Marcel Winatschek

Failure, Flight, and Freedom

While you’re reading this, I’m sitting on a plane from Tokyo to Abu Dhabi to Düsseldorf—on my way back to Berlin. Barely two months after I had loudly boasted that I was moving to the Japanese capital for a year—no, what am I saying, forever. I had insulted Berlin as a city of stagnation, as a metropolis of frozen creativity, as a place inhabited by a rotting collective of copies, of stereotypes, of people who might already be dead without knowing it. And now I’m crawling back, mangy, broken—but happy.

I love Tokyo. You have to know that. It’s a constantly reinventing experience like no other. Colorful, lively, modern, traditional, perverse. On every corner you can feel how much energy this melting pot of otherness gives you with every second of your presence. You’re constantly swaying between explosive excitement and infinite calm—two extremes only a few steps apart.

Marcel, Tokyo was always your dream! So why are you coming back now? Even though you had a damn long visa?! Because I realized that this place, as great and inspiring as it may be, doesn’t work if you can’t dive into it together with people who truly matter to you. As one of our readers once wrote very accurately: Home is where your friends are. Well.

Strangely enough, that didn’t bother me last summer, when I ended up spending three months in Tokyo. I soaked everything in and tuned the rest out. But this time I constantly had the feeling I was missing so much back home. I suddenly missed things that had previously annoyed and bored me. Parties thrown by random PR agencies. Concerts by some Swedish run-of-the-mill indie bands in run-down Kreuzberg venues. The startup snobs with their MacBooks, café lattes, and ridiculous nerd glasses. In other words, all the things I had actually fled from.

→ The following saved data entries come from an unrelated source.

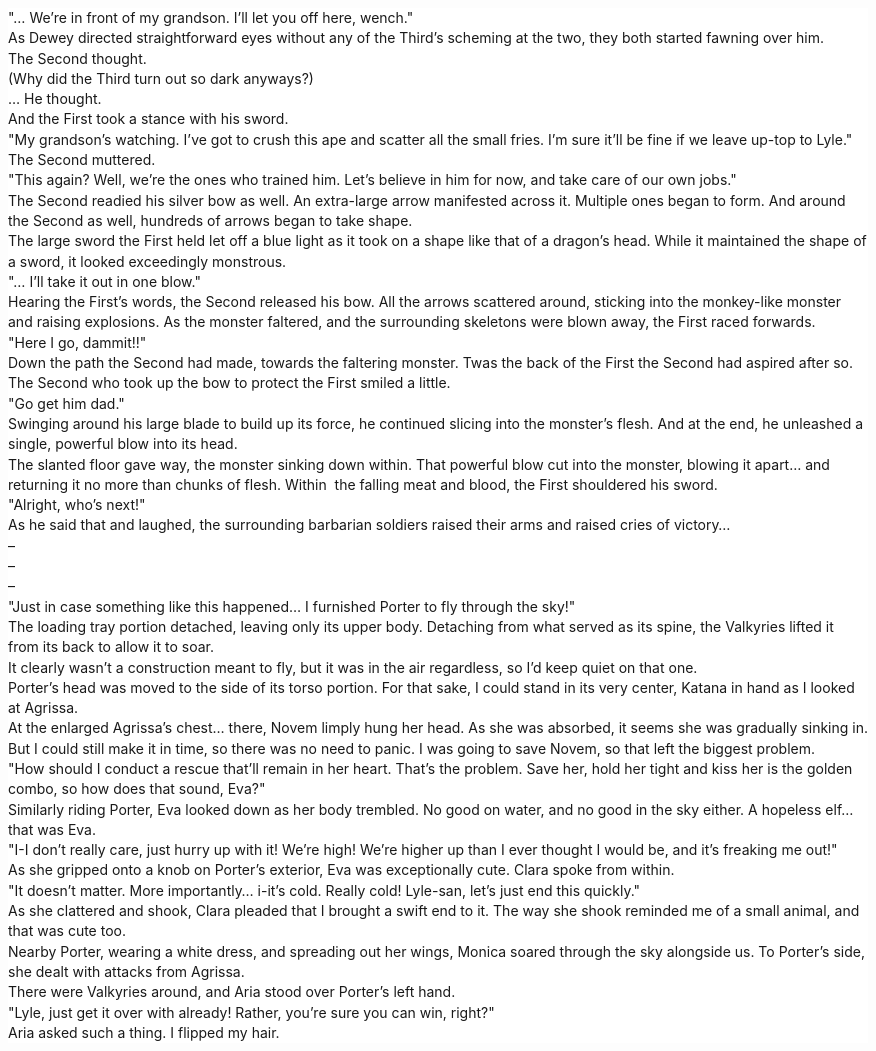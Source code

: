 "… We’re in front of my grandson. I’ll let you off here, wench."<br/>
As Dewey directed straightforward eyes without any of the Third’s scheming at the two, they both started fawning over him.<br/>
The Second thought.<br/>
(Why did the Third turn out so dark anyways?)<br/>
… He thought.<br/>
And the First took a stance with his sword.<br/>
"My grandson’s watching. I’ve got to crush this ape and scatter all the small fries. I’m sure it’ll be fine if we leave up-top to Lyle."<br/>
The Second muttered.<br/>
"This again? Well, we’re the ones who trained him. Let’s believe in him for now, and take care of our own jobs."<br/>
The Second readied his silver bow as well. An extra-large arrow manifested across it. Multiple ones began to form. And around the Second as well, hundreds of arrows began to take shape.<br/>
The large sword the First held let off a blue light as it took on a shape like that of a dragon’s head. While it maintained the shape of a sword, it looked exceedingly monstrous.<br/>
"… I’ll take it out in one blow."<br/>
Hearing the First’s words, the Second released his bow. All the arrows scattered around, sticking into the monkey-like monster and raising explosions. As the monster faltered, and the surrounding skeletons were blown away, the First raced forwards.<br/>
"Here I go, dammit!!"<br/>
Down the path the Second had made, towards the faltering monster. Twas the back of the First the Second had aspired after so. The Second who took up the bow to protect the First smiled a little.<br/>
"Go get him dad."<br/>
Swinging around his large blade to build up its force, he continued slicing into the monster’s flesh. And at the end, he unleashed a single, powerful blow into its head.<br/>
The slanted floor gave way, the monster sinking down within. That powerful blow cut into the monster, blowing it apart… and returning it no more than chunks of flesh. Within  the falling meat and blood, the First shouldered his sword.<br/>
"Alright, who’s next!"<br/>
As he said that and laughed, the surrounding barbarian soldiers raised their arms and raised cries of victory…<br/>
–<br/>
–<br/>
–<br/>
"Just in case something like this happened… I furnished Porter to fly through the sky!"<br/>
The loading tray portion detached, leaving only its upper body. Detaching from what served as its spine, the Valkyries lifted it from its back to allow it to soar.<br/>
It clearly wasn’t a construction meant to fly, but it was in the air regardless, so I’d keep quiet on that one.<br/>
Porter’s head was moved to the side of its torso portion. For that sake, I could stand in its very center, Katana in hand as I looked at Agrissa.<br/>
At the enlarged Agrissa’s chest… there, Novem limply hung her head. As she was absorbed, it seems she was gradually sinking in.<br/>
But I could still make it in time, so there was no need to panic. I was going to save Novem, so that left the biggest problem.<br/>
"How should I conduct a rescue that’ll remain in her heart. That’s the problem. Save her, hold her tight and kiss her is the golden combo, so how does that sound, Eva?"<br/>
Similarly riding Porter, Eva looked down as her body trembled. No good on water, and no good in the sky either. A hopeless elf… that was Eva.<br/>
"I-I don’t really care, just hurry up with it! We’re high! We’re higher up than I ever thought I would be, and it’s freaking me out!"<br/>
As she gripped onto a knob on Porter’s exterior, Eva was exceptionally cute. Clara spoke from within.<br/>
"It doesn’t matter. More importantly… i-it’s cold. Really cold! Lyle-san, let’s just end this quickly."<br/>
As she clattered and shook, Clara pleaded that I brought a swift end to it. The way she shook reminded me of a small animal, and that was cute too.<br/>
Nearby Porter, wearing a white dress, and spreading out her wings, Monica soared through the sky alongside us. To Porter’s side, she dealt with attacks from Agrissa.<br/>
There were Valkyries around, and Aria stood over Porter’s left hand.<br/>
"Lyle, just get it over with already! Rather, you’re sure you can win, right?"<br/>
Aria asked such a thing. I flipped my hair.<br/>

Like a little child who always wants whatever it doesn’t currently have, I realized that Berlin is still the stage for an emerging analog and digital revolution. An open, filthy, bubbling mass full of people I love and people I hate—people who, together with me, define who I am. And when. And how. And everything else. And I want to be there—no, right in the middle of it—when it happens!

My time there felt like a golden cage. Every street, every efficient improvement to daily life, every damn cherry blossom drifting playfully across the nearby park—I stored them deep inside my otherwise shattered heart. But the fact that I couldn’t spontaneously get drunk with the idiots I’ve grown fond of in Görli while the sun shines and a few drugged-up Jonathans throw their own little rave in the background drove me insane night after night. Thanks, Facebook, for constantly showing me all the great things everyone else was doing. You stupid asshole. The same goes for Twitter. And Instagram.

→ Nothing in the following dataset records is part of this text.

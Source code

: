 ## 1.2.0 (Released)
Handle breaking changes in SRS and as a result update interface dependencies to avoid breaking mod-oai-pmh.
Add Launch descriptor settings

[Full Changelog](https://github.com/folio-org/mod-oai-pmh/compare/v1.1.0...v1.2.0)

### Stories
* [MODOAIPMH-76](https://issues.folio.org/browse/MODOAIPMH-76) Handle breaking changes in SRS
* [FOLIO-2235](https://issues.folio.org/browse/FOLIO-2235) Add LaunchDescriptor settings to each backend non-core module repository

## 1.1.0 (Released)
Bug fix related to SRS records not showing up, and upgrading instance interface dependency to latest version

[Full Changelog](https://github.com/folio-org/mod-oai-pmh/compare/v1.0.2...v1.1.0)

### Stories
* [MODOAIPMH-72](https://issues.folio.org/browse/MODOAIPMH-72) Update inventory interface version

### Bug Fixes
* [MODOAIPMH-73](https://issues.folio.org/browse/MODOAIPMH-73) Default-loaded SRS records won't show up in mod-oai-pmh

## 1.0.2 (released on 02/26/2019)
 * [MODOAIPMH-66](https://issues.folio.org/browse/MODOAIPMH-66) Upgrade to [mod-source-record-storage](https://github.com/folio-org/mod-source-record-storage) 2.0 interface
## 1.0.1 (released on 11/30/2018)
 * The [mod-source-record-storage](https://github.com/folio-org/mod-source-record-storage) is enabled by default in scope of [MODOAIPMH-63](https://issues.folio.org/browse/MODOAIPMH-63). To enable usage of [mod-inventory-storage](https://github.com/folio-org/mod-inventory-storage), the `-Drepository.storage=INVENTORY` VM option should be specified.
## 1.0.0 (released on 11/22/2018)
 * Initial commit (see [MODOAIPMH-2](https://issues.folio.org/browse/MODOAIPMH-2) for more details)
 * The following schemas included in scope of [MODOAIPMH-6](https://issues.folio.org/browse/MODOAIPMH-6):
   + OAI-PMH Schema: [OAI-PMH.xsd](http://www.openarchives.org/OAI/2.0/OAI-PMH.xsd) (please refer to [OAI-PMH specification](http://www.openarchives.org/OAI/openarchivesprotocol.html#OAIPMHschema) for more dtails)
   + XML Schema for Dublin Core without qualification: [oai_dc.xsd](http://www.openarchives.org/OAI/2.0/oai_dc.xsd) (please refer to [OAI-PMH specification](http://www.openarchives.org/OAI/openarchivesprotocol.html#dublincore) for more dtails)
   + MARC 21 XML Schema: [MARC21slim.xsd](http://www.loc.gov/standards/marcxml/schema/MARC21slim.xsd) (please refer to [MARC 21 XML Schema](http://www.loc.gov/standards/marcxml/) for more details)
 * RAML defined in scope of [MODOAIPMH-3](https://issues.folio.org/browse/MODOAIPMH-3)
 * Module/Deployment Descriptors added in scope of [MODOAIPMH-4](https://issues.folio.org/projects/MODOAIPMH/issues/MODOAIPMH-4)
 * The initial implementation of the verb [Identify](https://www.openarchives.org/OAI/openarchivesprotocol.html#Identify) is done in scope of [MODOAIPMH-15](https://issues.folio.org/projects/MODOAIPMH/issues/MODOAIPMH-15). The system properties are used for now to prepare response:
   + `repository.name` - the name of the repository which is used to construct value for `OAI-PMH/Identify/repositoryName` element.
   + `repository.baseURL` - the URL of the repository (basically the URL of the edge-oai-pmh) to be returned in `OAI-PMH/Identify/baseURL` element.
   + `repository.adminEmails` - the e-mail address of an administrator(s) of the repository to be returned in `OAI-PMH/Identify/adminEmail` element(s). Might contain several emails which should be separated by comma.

Tokyo may be my future—but right now it was the wrong time in the right place. I’ll travel there again. And again. And again. But next time in a more compressed way—and just for fun. So I can dive into the city without having to worry about everyday life. Because otherwise, life there is like anywhere else.

Long story short: if this plane—or one of the next ones—doesn’t happen to crash and I end up in the local newspaper as a casualty (German porn blogger scattered to the winds!), then I’ll already be back in Berlin tomorrow. And you’re welcome to greet me with bouquets of flowers and nude photos of your much prettier older sister.

One thing is certain though: I won’t be leaving again anytime soon—unless I suddenly feel like becoming part of that cute little travel-incest troupe that keeps hopping around the Maldives. And Ming Lee, you still owe me a cheeseburger! Alright, I’m out—see you in a few hours over a beer.